Culture Making

Thanks to email and Facebook friends who’ve wondered where my blog reviews have been lately.  I had the great joy and privilege to teach, hawk books, and chill a bit with OCBP again and even shared a class with great pal Derek Melleby, co-author of The Outrageous Idea of Academic Faithfulness (my favorite book to give to Christian college students wanting to relate their beliefs about God to their classroom learning.)  I was happy to sell a few copies of Jim Wallis’ old Call to Conversion, a book I truly love about how faith is “personal but never private” and Os Guinness’ classic, The Call (which I take to nearly every book display I do, regardless of the topic, it is such a favorite.)  Some picked up the classic worldview book, The Transforming Vision by Walsh & Middleton, since they had heard me pushing their Truth Is Stranger Than It Used to Be and the brand new Beyond Homelessness by Walsh & Bouma-Prediger in other settings.  These young collegiate leaders are great fun and yet aware of the seriousness of the call to meaningful discipleship and it was good being with them again.  Sorry, guys, about turning all of your dinner tables into the portable bookstore.  Thanks for your interest in books.

And then, home from NJ,  I drove a van full of middle school kids to an event in another part of the state, returning home at 2 am, and then spent a day with my mother at a funeral of an old family friend, a man of great character, kindness and philanthropy.  I talked with a few older men who knew my dad about how they balanced their obvious success in their careers and their dedication to community service and fund-raising for organizations they believed in.  I wish I could show them books about this, as some good stuff has been written, including excellent books on the “second half” of life shift “from success to significance.”   From helping with Middle School-age discovery of God’s grace to collegiate reflections on vocation and calling to retirement-years dreams of “finishing well” it has been an rewarding and yet exhausting week or so…we are grateful for customers who buy books from us, supporting our bookish ministry and on-going effort to be “more than a bookstore.”

Are these travels, our mail-order business and friendships with authors and conspiring with folk like the OCBP activities that could be considered “culture-making”?  It is a more complicated question than you might think, and an urgent one, I believe, one that gets to the very heart of everything we are about here at Hearts & Minds.  Such a question raises questions of our responsibility as humans, the cultural mandate of Genesis, and meaning of work and leisure in our age.

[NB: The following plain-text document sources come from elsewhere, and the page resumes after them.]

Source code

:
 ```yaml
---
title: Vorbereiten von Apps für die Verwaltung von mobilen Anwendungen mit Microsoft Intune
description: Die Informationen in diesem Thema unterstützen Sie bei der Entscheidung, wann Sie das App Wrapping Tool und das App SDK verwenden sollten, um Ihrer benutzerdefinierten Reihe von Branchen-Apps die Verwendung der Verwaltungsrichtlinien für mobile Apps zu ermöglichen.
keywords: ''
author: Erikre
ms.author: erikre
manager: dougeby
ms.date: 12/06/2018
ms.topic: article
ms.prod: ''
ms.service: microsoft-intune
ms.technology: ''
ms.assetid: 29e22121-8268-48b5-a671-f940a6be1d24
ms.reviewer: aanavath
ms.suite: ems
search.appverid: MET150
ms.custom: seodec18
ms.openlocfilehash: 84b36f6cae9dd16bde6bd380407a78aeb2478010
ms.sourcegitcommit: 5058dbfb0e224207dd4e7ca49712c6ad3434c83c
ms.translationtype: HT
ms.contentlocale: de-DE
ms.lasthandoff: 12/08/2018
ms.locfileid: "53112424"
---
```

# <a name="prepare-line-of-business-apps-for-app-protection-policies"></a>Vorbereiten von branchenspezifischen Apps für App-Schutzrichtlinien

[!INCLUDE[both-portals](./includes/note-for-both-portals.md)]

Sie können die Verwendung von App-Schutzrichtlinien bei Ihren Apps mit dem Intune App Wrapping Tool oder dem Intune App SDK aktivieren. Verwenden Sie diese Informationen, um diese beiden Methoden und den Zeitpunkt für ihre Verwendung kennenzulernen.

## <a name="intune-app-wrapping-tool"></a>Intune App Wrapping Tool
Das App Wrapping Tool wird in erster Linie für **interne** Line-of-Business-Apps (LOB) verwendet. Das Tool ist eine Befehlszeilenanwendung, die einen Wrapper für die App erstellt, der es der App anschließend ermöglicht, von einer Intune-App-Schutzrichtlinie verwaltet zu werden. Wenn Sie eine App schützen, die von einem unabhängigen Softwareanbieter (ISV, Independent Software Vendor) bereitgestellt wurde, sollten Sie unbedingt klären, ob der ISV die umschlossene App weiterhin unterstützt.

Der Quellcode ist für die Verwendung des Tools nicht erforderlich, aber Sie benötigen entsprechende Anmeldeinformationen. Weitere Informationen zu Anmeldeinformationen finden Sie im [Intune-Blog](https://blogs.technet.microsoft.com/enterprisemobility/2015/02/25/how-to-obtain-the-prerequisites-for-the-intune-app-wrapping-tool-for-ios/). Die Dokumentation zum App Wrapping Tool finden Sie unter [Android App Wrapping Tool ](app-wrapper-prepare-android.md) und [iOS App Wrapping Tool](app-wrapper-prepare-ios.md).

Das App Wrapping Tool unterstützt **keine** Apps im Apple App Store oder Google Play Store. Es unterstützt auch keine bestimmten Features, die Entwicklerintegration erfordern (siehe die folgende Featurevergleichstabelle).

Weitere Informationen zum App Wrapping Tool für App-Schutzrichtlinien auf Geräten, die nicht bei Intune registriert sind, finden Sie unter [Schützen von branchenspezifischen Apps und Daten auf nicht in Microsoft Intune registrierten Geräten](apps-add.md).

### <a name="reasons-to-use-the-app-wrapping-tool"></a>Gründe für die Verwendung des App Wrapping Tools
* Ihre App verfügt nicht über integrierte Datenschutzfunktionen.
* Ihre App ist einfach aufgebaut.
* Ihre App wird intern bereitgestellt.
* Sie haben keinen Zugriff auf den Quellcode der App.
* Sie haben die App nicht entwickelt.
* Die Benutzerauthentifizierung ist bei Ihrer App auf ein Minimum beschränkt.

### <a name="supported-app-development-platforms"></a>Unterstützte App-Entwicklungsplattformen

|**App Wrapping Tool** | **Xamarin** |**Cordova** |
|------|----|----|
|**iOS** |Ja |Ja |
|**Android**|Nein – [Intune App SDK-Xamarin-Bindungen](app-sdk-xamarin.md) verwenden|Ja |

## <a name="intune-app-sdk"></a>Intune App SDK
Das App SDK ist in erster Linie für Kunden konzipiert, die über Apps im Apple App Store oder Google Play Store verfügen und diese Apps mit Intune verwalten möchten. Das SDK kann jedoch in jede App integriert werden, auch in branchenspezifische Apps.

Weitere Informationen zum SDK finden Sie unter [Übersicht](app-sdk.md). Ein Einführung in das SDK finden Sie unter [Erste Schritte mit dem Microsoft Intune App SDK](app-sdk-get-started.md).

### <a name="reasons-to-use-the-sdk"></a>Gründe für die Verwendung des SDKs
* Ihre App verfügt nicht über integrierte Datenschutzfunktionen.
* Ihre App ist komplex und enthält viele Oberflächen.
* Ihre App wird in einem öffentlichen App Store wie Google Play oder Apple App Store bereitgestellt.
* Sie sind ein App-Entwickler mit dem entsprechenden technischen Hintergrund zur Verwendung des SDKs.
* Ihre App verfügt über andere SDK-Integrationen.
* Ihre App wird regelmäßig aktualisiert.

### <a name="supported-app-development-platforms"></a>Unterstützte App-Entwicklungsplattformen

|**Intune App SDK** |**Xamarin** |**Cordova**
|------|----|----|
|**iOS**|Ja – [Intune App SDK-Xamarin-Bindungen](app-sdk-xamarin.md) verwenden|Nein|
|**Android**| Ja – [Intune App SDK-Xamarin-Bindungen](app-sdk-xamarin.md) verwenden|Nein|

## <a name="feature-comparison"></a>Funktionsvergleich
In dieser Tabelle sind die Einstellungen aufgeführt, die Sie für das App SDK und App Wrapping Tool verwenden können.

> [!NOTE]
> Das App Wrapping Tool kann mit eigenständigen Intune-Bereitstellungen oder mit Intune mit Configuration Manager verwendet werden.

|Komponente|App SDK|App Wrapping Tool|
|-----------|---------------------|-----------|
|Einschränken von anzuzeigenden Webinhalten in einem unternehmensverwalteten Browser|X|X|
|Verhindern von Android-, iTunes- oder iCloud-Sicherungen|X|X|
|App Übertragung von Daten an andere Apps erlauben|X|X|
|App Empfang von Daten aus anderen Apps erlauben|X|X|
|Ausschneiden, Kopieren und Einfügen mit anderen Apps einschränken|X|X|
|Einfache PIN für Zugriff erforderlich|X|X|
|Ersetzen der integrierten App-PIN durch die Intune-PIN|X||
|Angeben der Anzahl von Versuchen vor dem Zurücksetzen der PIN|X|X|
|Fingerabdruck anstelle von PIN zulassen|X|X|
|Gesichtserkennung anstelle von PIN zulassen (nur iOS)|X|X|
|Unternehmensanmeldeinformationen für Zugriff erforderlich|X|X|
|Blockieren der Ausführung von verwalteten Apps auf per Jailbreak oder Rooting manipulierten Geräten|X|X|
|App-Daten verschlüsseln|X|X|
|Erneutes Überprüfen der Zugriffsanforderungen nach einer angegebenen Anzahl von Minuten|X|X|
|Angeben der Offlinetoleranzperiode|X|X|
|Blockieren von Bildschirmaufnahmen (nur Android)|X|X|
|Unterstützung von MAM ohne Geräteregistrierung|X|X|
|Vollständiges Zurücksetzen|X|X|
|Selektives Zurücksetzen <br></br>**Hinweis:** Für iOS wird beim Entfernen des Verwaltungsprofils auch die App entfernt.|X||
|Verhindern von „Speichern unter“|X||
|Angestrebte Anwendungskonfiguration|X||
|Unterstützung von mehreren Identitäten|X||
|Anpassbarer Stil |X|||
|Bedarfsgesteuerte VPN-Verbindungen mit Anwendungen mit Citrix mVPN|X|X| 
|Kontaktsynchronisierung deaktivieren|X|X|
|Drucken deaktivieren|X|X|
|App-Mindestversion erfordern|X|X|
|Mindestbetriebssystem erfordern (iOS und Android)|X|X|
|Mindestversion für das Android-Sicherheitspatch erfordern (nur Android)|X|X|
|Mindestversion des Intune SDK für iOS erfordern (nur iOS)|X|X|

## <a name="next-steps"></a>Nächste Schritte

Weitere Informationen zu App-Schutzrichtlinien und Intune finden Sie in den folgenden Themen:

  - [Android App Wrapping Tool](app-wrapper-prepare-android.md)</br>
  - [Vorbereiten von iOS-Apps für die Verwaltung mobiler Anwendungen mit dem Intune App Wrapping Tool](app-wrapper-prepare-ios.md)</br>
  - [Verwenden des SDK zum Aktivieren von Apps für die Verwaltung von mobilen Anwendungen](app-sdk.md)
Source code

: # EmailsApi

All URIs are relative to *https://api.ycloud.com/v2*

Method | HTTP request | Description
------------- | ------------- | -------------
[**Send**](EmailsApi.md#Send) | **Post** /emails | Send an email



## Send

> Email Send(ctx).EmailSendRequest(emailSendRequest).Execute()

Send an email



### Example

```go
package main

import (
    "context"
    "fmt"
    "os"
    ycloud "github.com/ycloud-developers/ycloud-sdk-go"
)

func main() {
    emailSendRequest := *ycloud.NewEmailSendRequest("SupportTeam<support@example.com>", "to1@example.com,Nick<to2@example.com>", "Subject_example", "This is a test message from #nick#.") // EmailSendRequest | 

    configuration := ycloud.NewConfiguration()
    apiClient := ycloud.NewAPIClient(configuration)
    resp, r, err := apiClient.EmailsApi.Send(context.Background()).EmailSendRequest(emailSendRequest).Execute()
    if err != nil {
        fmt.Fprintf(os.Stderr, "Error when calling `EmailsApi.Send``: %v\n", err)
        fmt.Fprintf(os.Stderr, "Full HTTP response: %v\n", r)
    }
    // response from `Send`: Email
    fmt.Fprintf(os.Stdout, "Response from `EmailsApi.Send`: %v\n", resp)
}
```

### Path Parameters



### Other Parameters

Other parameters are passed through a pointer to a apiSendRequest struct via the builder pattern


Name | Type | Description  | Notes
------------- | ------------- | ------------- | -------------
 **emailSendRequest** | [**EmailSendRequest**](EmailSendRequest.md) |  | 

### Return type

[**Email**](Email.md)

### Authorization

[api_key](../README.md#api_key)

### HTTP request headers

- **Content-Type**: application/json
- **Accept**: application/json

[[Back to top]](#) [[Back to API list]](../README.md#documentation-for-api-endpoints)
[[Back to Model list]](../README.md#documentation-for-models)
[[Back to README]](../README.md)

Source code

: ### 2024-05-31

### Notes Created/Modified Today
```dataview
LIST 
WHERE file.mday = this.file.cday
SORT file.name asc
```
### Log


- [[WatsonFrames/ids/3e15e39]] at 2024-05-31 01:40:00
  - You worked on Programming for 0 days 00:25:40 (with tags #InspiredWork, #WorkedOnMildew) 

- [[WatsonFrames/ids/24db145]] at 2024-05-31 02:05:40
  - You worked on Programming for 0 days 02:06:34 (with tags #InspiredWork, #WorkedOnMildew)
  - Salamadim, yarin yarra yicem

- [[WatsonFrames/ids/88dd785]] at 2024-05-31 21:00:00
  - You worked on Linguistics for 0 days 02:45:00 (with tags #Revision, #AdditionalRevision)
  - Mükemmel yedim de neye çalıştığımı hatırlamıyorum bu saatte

culture making.jpgI’ve been working on a review of a splendid new book by that name, Culture Making: Recovering Our Creative Calling by Andy Crouch, published as the lead title in the new IVP catalogue ($20) but haven’t quite polished that particular artifact.  But I can’t wait: you have to know that this book is now out, it is spectacularly important and truly wonderful; wonderful for the cogent ideas and the lovely writing, the insight and the charm.  I could not put it down, have much to say about it, maybe a few small bones to pick, and an upbeat hope of publicizing it Big Time this fall.  Andy may show up at the shop, here, to chat a bit about the book and you will be seeing several good reviews of it in magazines and websites.  I’ll say more later, but for now, trust me, please, please—this is a book that if you are a BookNotes reader, if you support H&M, if you like the kind of stuff we promote about cultural reformation and the Christ-honoring social innovations and a Biblical vision for human flourishing, then this is a book you must have.  You can get a feel for it at his intriguing website, here.   Please spread the word by passing it on.  The YouTube promo for the book—yep, that’s culcha for ya—is very, very nice, so take 3 minutes and watch that. (He talks about a coffee shop in it, so you gotta love it!) You can listen to an interview with Andy done by a great blogger over at Good Will Hinton.

If you feel any small yearning to be creative, to start something, to make something, to contribute, this book will inspire you, and help you be assured of God’s good blessings on your endeavors.  If you are distressed by the apathy of too many churches, or if you are creeped out by some of the plans of the triumphalist groups mired in culture wars (I think of the grandiose vision of the Christian Right, but I suppose others are similar) then Andy’s wise call—can I call it faithful localism?—for small steps and local activism and human-scale projects will surely reassure you.  Culture Making is one of the great books of the decade, and our little Hearts & Minds culture-making mission will be successful insofar as we help get this book on the sales charts and its vision in the conversations of our friends.  I don’t write this with irony:  let’s make culture by starting book discussion groups using Culture Making.